The “Careless Whisper” attack utilizes the delivery receipt feature, which confirms when messages are delivered to the recipient, to carry out its malicious activities.
By crafting special messages that trigger silent delivery receipts, attackers can monitor their targets without being detected, as these messages do not trigger any notifications on the victim’s device.
Understanding the Attack Mechanism
The vulnerability takes advantage of message reactions, edits, and deletions on WhatsApp and Signal. Users can react to messages with emojis or edit message actions, generating delivery receipts without notifying the target.
Attackers can repeatedly send these invisible messages, analyzing response times to extract sensitive information about their targets.
What’s more alarming is that attackers only need a victim’s phone number to carry out the attack. They do not require access to the contact list or any existing conversations, making virtually any of the 3 billion WhatsApp users a potential target.
Security researchers have demonstrated that attackers can extract detailed information about their victims, including their device usage patterns.

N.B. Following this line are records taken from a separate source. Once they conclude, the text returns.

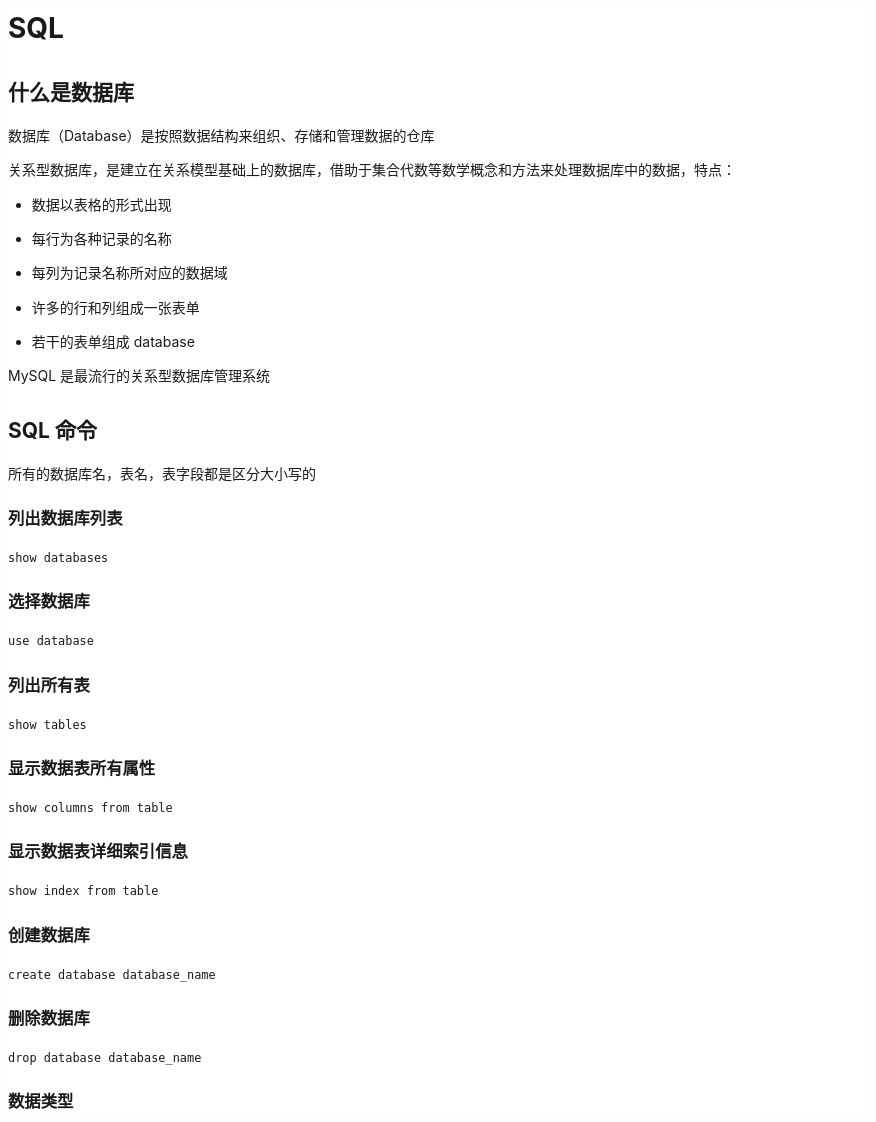 # SQL

## 什么是数据库

数据库（Database）是按照数据结构来组织、存储和管理数据的仓库

关系型数据库，是建立在关系模型基础上的数据库，借助于集合代数等数学概念和方法来处理数据库中的数据，特点：

- 数据以表格的形式出现

- 每行为各种记录的名称

- 每列为记录名称所对应的数据域

- 许多的行和列组成一张表单

- 若干的表单组成 database

MySQL 是最流行的关系型数据库管理系统

## SQL 命令

所有的数据库名，表名，表字段都是区分大小写的

### 列出数据库列表

`show databases`

### 选择数据库

`use database`

### 列出所有表

`show tables`

### 显示数据表所有属性

`show columns from table`

### 显示数据表详细索引信息

`show index from table`

### 创建数据库

`create database database_name`

### 删除数据库

`drop database database_name`

### 数据类型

Device monitoring can reveal every device a person uses, as well as when each device is active or offline, potentially exposing work locations and home addresses.
Screen time tracking works by analyzing response patterns to determine whether a phone’s screen is on or off, effectively mapping sleep schedules and daily routines with high precision.
Attackers can also detect whether the messaging app is open and in active use, identify specific phone models and operating systems, and even drain iPhone batteries by 14-18 percent per hour, generating massive, undetected data traffic.
Unfortunately, users have virtually no protection against this attack, as delivery receipts cannot be turned off in either application’s settings. The attacks generate no notifications, require no existing relationship with victims, and cannot be effectively blocked.
The research has significant implications for high-profile targets, including U.S. Senate staff, European Commission officials, and Department of Defense personnel, who rely on these apps for sensitive communications. Since many government officials’ phone numbers are public, they are especially vulnerable to this attack.
According to a report published on Arxiv, researchers disclosed their findings to Meta and Signal in September 2024, but the companies have yet to respond meaningfully.
The security community is urging both companies to restrict delivery receipts to known contacts and implement stricter server-side rate limiting to prevent this attack. Until then, billions of users remain exposed to this invisible threat.